I value your comments and suggestions – in fact, I’ll send a $10 Starbucks card to anyone whose idea is sufficiently valuable to be posted here — AND I’ll give you direct credit.

Start writing!


2 Responses to “Tips & Tricks”

  1. 1 Courtenay Gebhardt June 25, 2010 at 5:32 pm

    Hello Judy:

    I found your very helpful article in the recent Remodeling Magazine. Thanks for delving into a topic that few *really* do… the actual number crunching. I run the financials for our family-owned construction business, and despite discussing this with numerous accountants & bookkeepers, consulting with construction businesses much larger than ours, and researching a multitude of books, I have found few who give really hard and fast formulas for how to calculate for growth and create simple, manageable systems for uncovering “true equity.” Your article was a step in the right direction for me.

    My tip for you involves our markup approach. We are often low bidders on big projects, high bidders on small projects. Why? Because we nailed down our overhead and profit goals, and are able to steer a smooth course through a rough economy by staying on target no matter how big or small the work.

    We do this by running a few simple formulas at the end of our estimates (which are performed in excel.) We divide the number of labor hours into actual weeks worked and then use that to determine the “burden” that job places on our company resources. In the next formula, we compare the actual markup obtained from the bid as-is (set at the standard 15% on materials and labor) compared with the markup we’d like to see for the time worked (using first formula) and obtain a difference. We then use the difference to markup all the labor costs to achieve the desired markup and use that as our final bid price. On large projects or projects with a lot of high end materials, we’re actually able to offer a very competitive bid because it sometimes means we’re able to reduce markup and still make a better than anticipated return.

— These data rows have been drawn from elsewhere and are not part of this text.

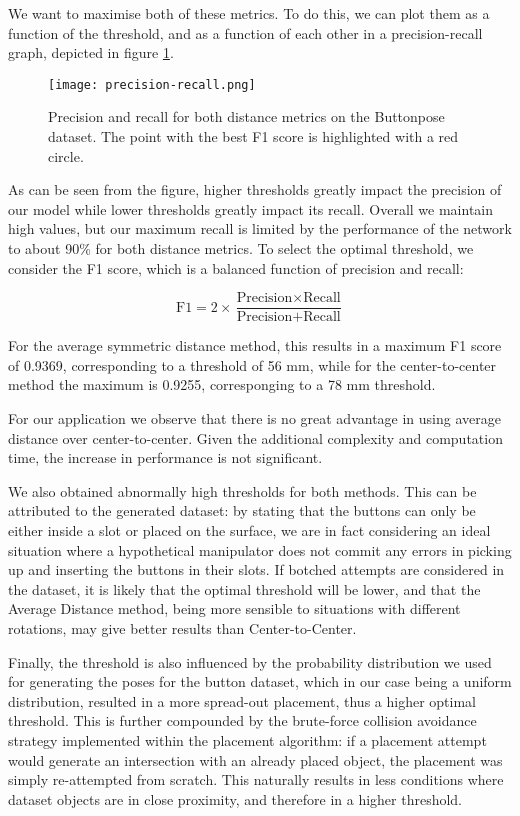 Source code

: We want to maximise both of these metrics. To do this, we can plot them as a function of the threshold, and as a function of each other in a precision-recall graph, depicted in figure \ref{fig:precisionrecall}.

\begin{figure}[ht]
    \texttt{[image: precision-recall.png]}
    \caption{Precision and recall for both distance metrics on the Buttonpose dataset. The point with the best F1 score is highlighted with a red circle.}
    \label{fig:precisionrecall}
\end{figure}

As can be seen from the figure, higher thresholds greatly impact the precision of our model while lower thresholds greatly impact its recall. Overall we maintain high values, but our maximum recall is limited by the performance of the network to about 90\% for both distance metrics. To select the optimal threshold, we consider the F1 score, which is a balanced function of precision and recall:

\begin{equation*}
    \text{F1} = 2\times\frac{\text{Precision}\times\text{Recall}}{\text{Precision}+\text{Recall}}
\end{equation*}

For the average symmetric distance method, this results in a maximum F1 score of 0.9369, corresponding to a threshold of 56 mm, while for the center-to-center method the maximum is 0.9255, corresponging to a 78 mm threshold.

For our application we observe that there is no great advantage in using average distance over center-to-center. Given the additional complexity and computation time, the increase in performance is not significant.

We also obtained abnormally high thresholds for both methods. This can be attributed to the generated dataset: by stating that the buttons can only be either inside a slot or placed on the surface, we are in fact considering an ideal situation where a hypothetical manipulator does not commit any errors in picking up and inserting the buttons in their slots. If botched attempts are considered in the dataset, it is likely that the optimal threshold will be lower, and that the Average Distance method, being more sensible to situations with different rotations, may give better results than Center-to-Center.

Finally, the threshold is also influenced by the probability distribution we used for generating the poses for the button dataset, which in our case being a uniform distribution, resulted in a more spread-out placement, thus a higher optimal threshold. This is further compounded by the brute-force collision avoidance strategy implemented within the placement algorithm: if a placement attempt would generate an intersection with an already placed object, the placement was simply re-attempted from scratch. This naturally results in less conditions where dataset objects are in close proximity, and therefore in a higher threshold.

    For all our clients we explain our “customary” labor rates, but further explain that the actual hourly rate could end up higher or lower than the customary in order to achieve profit and overhead goals. No one ever blinks twice. And even on the smaller projects, people are often willing to pay the extra to have the project done well, and we feel we can deliver the same quality service we would for larger scale projects. I’m proud to say that in this down economy, our little company has hardly skipped a beat!

    Courtenay Gebhardt
    Blue Sound Construction, Inc.
    Seattle, WA

    • 2 jfmiller January 7, 2013 at 7:48 pm

      Courtenay: isn’t it interesting that you got in touch EVEN THOUGH I haven’t looked at this blog for years? I’m embarassed.

      How are things going with you and Ben? Hope 2013 is a very good year for you and for those you love! Keep in touch.